Un impact sur l’économie difficile à mesurer
Aujourd’hui, dans le cadre des débats sur le budget 2025 et en raison de la situation de déficit du pays, c’est davantage la question du coût du dispositif qui est sur la table. Dans son entretien aux Echos, Gérald Darmanin estime ainsi que la fin des 35 heures permettrait « un gain de 4 milliards d’euros, rien que dans le [secteur] public ».

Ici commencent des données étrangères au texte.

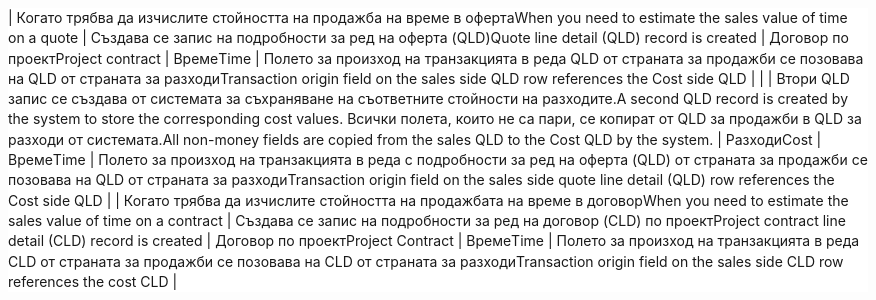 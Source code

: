 | <span data-ttu-id="20e0a-145">Когато трябва да изчислите стойността на продажба на време в оферта</span><span class="sxs-lookup"><span data-stu-id="20e0a-145">When you need to estimate the sales value of time on a quote</span></span>                                                                                                                                                                                                                                                                                    | <span data-ttu-id="20e0a-146">Създава се запис на подробности за ред на оферта (QLD)</span><span class="sxs-lookup"><span data-stu-id="20e0a-146">Quote line detail (QLD) record is created</span></span>                                                                                                                                                                               | <span data-ttu-id="20e0a-147">Договор по проект</span><span class="sxs-lookup"><span data-stu-id="20e0a-147">Project contract</span></span> | <span data-ttu-id="20e0a-148">Време</span><span class="sxs-lookup"><span data-stu-id="20e0a-148">Time</span></span>        | <span data-ttu-id="20e0a-149">Полето за произход на транзакцията в реда QLD от страната за продажби се позовава на QLD от страната за разходи</span><span class="sxs-lookup"><span data-stu-id="20e0a-149">Transaction origin field on the sales side QLD row references the Cost side QLD</span></span> |
|                                                                                                                                                                                                                                                                                     | <span data-ttu-id="20e0a-150">Втори QLD запис се създава от системата за съхраняване на съответните стойности на разходите.</span><span class="sxs-lookup"><span data-stu-id="20e0a-150">A second QLD record is created by the system to store the corresponding cost values.</span></span> <span data-ttu-id="20e0a-151">Всички полета, които не са пари, се копират от QLD за продажби в QLD за разходи от системата.</span><span class="sxs-lookup"><span data-stu-id="20e0a-151">All non-money fields are copied from the sales QLD to the Cost QLD by the system.</span></span>                                                                                                                                                                               | <span data-ttu-id="20e0a-152">Разходи</span><span class="sxs-lookup"><span data-stu-id="20e0a-152">Cost</span></span> | <span data-ttu-id="20e0a-153">Време</span><span class="sxs-lookup"><span data-stu-id="20e0a-153">Time</span></span>        | <span data-ttu-id="20e0a-154">Полето за произход на транзакцията в реда с подробности за ред на оферта (QLD) от страната за продажби се позовава на QLD от страната за разходи</span><span class="sxs-lookup"><span data-stu-id="20e0a-154">Transaction origin field on the sales side quote line detail (QLD) row references the Cost side QLD</span></span> |
| <span data-ttu-id="20e0a-155">Когато трябва да изчислите стойността на продажбата на време в договор</span><span class="sxs-lookup"><span data-stu-id="20e0a-155">When you need to estimate the sales value of time on a contract</span></span>                                                                                                                                                                                                                                                                                 | <span data-ttu-id="20e0a-156">Създава се запис на подробности за ред на договор (CLD) по проект</span><span class="sxs-lookup"><span data-stu-id="20e0a-156">Project contract line detail (CLD) record is created</span></span>                                                                                                                                                                    | <span data-ttu-id="20e0a-157">Договор по проект</span><span class="sxs-lookup"><span data-stu-id="20e0a-157">Project Contract</span></span> | <span data-ttu-id="20e0a-158">Време</span><span class="sxs-lookup"><span data-stu-id="20e0a-158">Time</span></span>        | <span data-ttu-id="20e0a-159">Полето за произход на транзакцията в реда CLD от страната за продажби се позовава на CLD от страната за разходи</span><span class="sxs-lookup"><span data-stu-id="20e0a-159">Transaction origin field on the sales side CLD row references the cost CLD</span></span>      | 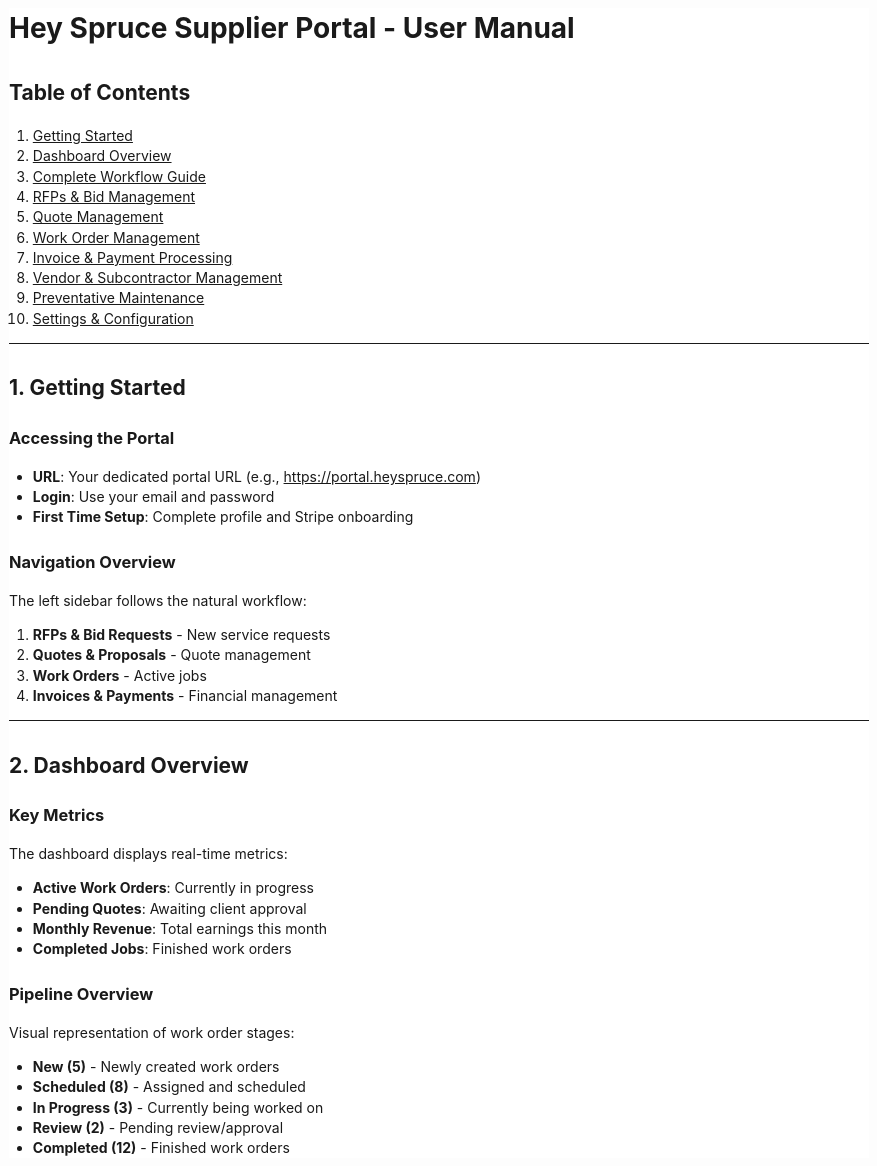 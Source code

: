 # Hey Spruce Supplier Portal - User Manual

## Table of Contents
1. [Getting Started](#getting-started)
2. [Dashboard Overview](#dashboard-overview)
3. [Complete Workflow Guide](#complete-workflow-guide)
4. [RFPs & Bid Management](#rfps--bid-management)
5. [Quote Management](#quote-management)
6. [Work Order Management](#work-order-management)
7. [Invoice & Payment Processing](#invoice--payment-processing)
8. [Vendor & Subcontractor Management](#vendor--subcontractor-management)
9. [Preventative Maintenance](#preventative-maintenance)
10. [Settings & Configuration](#settings--configuration)

---

## 1. Getting Started

### Accessing the Portal
- **URL**: Your dedicated portal URL (e.g., https://portal.heyspruce.com)
- **Login**: Use your email and password
- **First Time Setup**: Complete profile and Stripe onboarding

### Navigation Overview
The left sidebar follows the natural workflow:
1. **RFPs & Bid Requests** - New service requests
2. **Quotes & Proposals** - Quote management
3. **Work Orders** - Active jobs
4. **Invoices & Payments** - Financial management

---

## 2. Dashboard Overview

### Key Metrics
The dashboard displays real-time metrics:
- **Active Work Orders**: Currently in progress
- **Pending Quotes**: Awaiting client approval
- **Monthly Revenue**: Total earnings this month
- **Completed Jobs**: Finished work orders

### Pipeline Overview
Visual representation of work order stages:
- **New (5)** - Newly created work orders
- **Scheduled (8)** - Assigned and scheduled
- **In Progress (3)** - Currently being worked on
- **Review (2)** - Pending review/approval
- **Completed (12)** - Finished work orders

En réalité, l’impact économique de la réduction du temps de travail est difficile à mesurer. « Il est certain que les aides de l’État aux entreprises pour la mise en place des 35 heures ont un coût. Mais il est aujourd’hui impossible à chiffrer. On sait que les allègements de cotisations sociales pour les entreprises coûtent 75 milliards d’euros par an, mais ce chiffre représente une accumulation de dispositifs qui vont bien au-delà des aides mises en place par Martine Aubry », analyse Éric Heyer.
En raison des multiples ajustements de la réforme, son impact global sur l’économie française reste donc difficile à mesurer. Une chose est sûre, pour faire des économies, la suppression des 35 heures devrait donc s’accompagner de la fin des allègements de cotisations sociales dont bénéficient les entreprises au titre de ce dispositif. « Si le gouvernement décide de mettre cette idée sur la table, les entreprises seront vent debout. La mise en place des 35 heures, ce n’est pas seulement une diminution de la durée du travail, ce sont aussi des aides et une flexibilité données aux entreprises grâce à l’annualisation du temps de travail. On ne peut pas décider de supprimer un point du dispositif tout en maintenant les deux autres », affirme Éric Heyer.
Une durée moyenne de travail hebdomadaire supérieure à 35 heures
Dans les faits, les Français travaillent en réalité déjà plus de 35 heures par semaine. Selon les chiffres de la Dares, les salariés travaillent en moyenne 36,2 heures par semaine, un chiffre stable depuis la fin de la pandémie de Covid-19, qui avait entrainé une réduction du temps de travail. Selon ces mêmes chiffres, depuis l’instauration de la réforme en 2000, la durée de travail moyenne des Français n’a d’ailleurs jamais réellement atteint les 35 heures.
Des chiffres qui cachent tout de même de grandes disparités. Chez les indépendants, la durée de travail est en constante diminution depuis le début des années 2000, mais atteint toujours plus de 42 heures hebdomadaires. Une durée évidemment divisée par deux chez les salariés à temps partiel, qui travaillent en moyenne plus de 22 heures par semaine.
Pour nuancer les propos de son collègue sur les bancs de l’Assemblée nationale, Gabriel Attal propose d’ailleurs de gommer ces disparités, en demandant l’application effective des 35 heures « dans toute la fonction publique ». « On sait qu’aujourd’hui, notamment dans les collectivités locales, tout le monde ne le fait pas », assure-t-il. Une mesure qui, selon l’ancien Premier ministre, « rapporterait un milliard d’euros ».